**TASK DESCRIPTION**: Locate the line bearing "Outros erros comuns" in the material below, then reproduce it and each following line up to and including the line bearing "É importante salientar".

**PROVIDED RECORDS**:
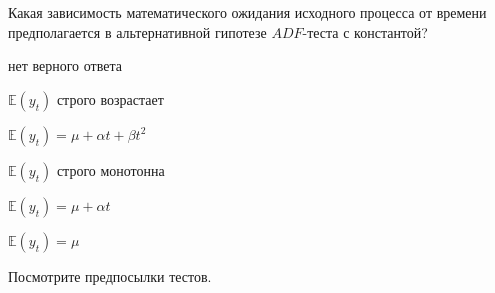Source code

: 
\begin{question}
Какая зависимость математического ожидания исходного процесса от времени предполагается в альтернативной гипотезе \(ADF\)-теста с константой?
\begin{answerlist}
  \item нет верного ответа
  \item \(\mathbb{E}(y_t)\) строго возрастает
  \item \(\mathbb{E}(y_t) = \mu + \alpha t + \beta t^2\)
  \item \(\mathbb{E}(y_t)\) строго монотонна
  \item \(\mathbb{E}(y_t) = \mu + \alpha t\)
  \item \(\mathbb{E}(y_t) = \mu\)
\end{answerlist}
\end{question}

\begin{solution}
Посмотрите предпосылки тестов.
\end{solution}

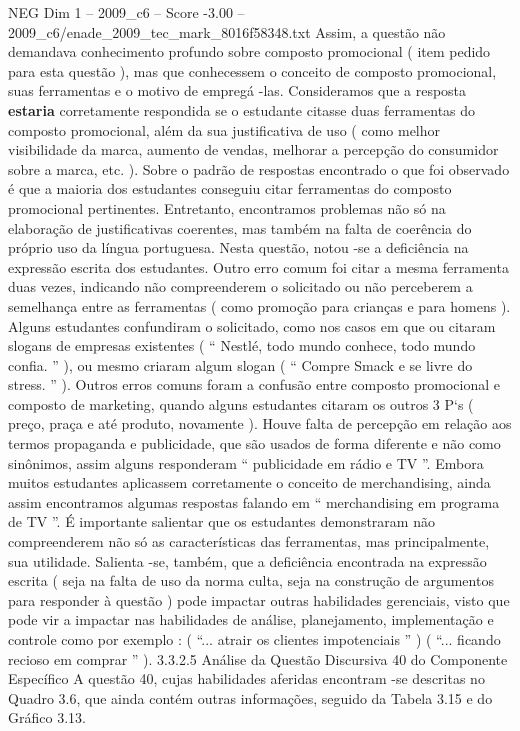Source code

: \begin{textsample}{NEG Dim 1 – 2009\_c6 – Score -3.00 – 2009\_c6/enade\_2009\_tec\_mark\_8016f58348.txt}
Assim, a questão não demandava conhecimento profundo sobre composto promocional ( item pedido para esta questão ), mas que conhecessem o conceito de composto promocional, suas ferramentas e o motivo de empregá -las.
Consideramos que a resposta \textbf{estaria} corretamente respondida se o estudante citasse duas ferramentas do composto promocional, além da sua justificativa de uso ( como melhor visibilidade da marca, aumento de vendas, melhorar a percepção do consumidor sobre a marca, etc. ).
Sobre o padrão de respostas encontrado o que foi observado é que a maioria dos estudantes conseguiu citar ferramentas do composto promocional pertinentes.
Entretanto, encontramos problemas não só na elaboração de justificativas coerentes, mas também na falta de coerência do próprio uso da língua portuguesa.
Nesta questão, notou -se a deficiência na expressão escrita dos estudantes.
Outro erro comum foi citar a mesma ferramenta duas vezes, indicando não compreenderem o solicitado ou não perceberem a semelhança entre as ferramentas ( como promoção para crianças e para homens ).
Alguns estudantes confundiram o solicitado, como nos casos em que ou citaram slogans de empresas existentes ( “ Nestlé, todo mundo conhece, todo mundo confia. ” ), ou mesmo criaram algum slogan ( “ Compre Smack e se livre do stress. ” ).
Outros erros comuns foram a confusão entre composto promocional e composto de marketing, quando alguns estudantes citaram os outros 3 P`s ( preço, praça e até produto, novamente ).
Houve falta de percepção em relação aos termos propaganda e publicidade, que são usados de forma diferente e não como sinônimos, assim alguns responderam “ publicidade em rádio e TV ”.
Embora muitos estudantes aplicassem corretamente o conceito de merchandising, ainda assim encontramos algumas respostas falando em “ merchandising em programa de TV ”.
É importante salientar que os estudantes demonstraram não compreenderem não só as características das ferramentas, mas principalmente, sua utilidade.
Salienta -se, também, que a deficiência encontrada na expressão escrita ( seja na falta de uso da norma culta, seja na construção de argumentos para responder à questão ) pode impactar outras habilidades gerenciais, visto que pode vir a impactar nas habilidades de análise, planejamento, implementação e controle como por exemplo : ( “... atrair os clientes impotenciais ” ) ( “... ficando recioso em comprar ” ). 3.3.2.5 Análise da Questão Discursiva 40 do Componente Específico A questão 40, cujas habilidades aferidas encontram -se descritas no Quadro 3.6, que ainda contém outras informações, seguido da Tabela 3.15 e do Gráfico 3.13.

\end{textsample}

* * *

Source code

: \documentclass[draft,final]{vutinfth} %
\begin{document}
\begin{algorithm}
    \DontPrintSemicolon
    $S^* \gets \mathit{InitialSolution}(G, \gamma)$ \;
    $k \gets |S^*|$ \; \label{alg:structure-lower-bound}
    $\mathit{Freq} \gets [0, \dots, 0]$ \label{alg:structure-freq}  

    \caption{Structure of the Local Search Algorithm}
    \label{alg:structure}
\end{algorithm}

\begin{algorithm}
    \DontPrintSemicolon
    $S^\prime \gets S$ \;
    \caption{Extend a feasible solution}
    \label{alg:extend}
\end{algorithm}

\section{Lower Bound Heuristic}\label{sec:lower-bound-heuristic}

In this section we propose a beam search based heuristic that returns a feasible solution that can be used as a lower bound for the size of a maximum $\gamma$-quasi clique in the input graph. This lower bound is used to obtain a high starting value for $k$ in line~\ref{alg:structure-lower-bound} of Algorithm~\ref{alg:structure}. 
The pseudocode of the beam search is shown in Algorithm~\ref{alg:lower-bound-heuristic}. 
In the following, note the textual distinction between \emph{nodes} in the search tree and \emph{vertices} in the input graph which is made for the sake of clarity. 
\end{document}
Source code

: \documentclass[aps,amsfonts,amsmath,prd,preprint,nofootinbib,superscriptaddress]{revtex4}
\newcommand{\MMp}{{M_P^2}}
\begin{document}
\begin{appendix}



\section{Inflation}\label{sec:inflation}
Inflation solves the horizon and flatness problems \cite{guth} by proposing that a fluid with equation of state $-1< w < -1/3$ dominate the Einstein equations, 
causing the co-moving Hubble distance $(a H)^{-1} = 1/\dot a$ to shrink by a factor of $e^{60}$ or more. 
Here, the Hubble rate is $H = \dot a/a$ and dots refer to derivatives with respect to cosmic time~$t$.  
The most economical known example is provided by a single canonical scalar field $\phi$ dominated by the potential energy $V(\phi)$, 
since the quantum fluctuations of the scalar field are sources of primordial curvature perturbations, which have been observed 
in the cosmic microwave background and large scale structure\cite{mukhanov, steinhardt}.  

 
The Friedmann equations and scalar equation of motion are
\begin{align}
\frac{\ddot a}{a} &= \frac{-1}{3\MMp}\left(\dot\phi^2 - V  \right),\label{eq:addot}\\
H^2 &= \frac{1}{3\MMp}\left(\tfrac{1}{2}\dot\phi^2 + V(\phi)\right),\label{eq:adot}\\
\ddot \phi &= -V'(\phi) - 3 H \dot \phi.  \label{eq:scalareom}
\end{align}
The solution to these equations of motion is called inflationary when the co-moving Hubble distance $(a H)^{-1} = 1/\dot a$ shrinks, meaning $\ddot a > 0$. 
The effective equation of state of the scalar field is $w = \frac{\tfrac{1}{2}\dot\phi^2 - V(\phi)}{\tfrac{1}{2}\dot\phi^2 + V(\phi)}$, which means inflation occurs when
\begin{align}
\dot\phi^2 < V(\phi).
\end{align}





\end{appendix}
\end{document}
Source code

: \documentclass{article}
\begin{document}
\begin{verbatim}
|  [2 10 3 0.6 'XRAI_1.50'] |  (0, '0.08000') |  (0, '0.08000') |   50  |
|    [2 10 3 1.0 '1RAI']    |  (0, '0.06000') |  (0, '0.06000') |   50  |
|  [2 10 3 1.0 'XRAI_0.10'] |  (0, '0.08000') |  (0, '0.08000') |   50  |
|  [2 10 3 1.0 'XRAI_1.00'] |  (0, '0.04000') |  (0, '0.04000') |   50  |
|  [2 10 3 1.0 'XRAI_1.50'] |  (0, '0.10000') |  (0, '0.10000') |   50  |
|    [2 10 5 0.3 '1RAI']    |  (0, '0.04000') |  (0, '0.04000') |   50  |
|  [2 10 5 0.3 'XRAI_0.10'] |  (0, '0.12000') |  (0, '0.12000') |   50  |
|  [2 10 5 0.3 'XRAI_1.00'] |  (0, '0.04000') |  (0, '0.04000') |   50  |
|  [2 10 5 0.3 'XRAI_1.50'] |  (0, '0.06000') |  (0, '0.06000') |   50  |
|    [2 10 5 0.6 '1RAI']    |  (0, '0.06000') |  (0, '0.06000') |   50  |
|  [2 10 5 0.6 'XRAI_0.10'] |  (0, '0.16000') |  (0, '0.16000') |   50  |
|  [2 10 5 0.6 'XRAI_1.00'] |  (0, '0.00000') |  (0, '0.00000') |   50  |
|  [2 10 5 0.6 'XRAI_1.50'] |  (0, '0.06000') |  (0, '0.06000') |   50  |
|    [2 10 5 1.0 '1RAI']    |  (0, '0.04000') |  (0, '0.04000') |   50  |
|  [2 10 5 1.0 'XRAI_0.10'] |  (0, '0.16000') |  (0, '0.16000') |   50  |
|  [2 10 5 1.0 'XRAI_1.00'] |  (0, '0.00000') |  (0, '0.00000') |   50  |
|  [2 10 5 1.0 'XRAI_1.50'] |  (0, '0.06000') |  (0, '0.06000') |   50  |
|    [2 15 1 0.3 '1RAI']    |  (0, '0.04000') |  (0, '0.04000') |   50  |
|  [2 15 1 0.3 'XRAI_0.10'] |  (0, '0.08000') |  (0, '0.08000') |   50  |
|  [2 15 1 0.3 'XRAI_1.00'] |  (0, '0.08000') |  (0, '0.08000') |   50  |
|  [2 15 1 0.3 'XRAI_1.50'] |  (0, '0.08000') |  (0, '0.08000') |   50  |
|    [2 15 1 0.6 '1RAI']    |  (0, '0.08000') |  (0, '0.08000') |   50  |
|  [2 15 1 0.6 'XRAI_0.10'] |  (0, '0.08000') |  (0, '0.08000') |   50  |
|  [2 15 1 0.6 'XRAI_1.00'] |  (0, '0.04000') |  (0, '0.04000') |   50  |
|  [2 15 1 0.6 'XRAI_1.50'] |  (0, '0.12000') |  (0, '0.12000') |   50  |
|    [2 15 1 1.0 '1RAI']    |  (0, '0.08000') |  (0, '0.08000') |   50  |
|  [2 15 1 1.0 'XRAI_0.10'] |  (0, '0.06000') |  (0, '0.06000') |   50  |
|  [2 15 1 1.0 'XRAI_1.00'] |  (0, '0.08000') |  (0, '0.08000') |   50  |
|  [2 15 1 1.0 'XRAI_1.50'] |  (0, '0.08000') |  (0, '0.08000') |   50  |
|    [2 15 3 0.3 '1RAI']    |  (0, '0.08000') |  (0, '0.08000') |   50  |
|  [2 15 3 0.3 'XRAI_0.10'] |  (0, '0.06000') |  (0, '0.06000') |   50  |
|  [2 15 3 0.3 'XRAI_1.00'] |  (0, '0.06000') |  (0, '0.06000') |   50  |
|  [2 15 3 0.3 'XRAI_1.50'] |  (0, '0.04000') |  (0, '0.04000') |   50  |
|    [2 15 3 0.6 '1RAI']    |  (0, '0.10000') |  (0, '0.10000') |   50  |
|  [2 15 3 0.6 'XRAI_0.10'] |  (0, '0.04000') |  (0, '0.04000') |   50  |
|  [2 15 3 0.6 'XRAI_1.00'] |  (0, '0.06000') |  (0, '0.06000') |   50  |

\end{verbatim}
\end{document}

**ANSWER SECTION**:
Outros erros comuns foram a confusão entre composto promocional e composto de marketing, quando alguns estudantes citaram os outros 3 P`s ( preço, praça e até produto, novamente ).
Houve falta de percepção em relação aos termos propaganda e publicidade, que são usados de forma diferente e não como sinônimos, assim alguns responderam “ publicidade em rádio e TV ”.
Embora muitos estudantes aplicassem corretamente o conceito de merchandising, ainda assim encontramos algumas respostas falando em “ merchandising em programa de TV ”.
É importante salientar que os estudantes demonstraram não compreenderem não só as características das ferramentas, mas principalmente, sua utilidade.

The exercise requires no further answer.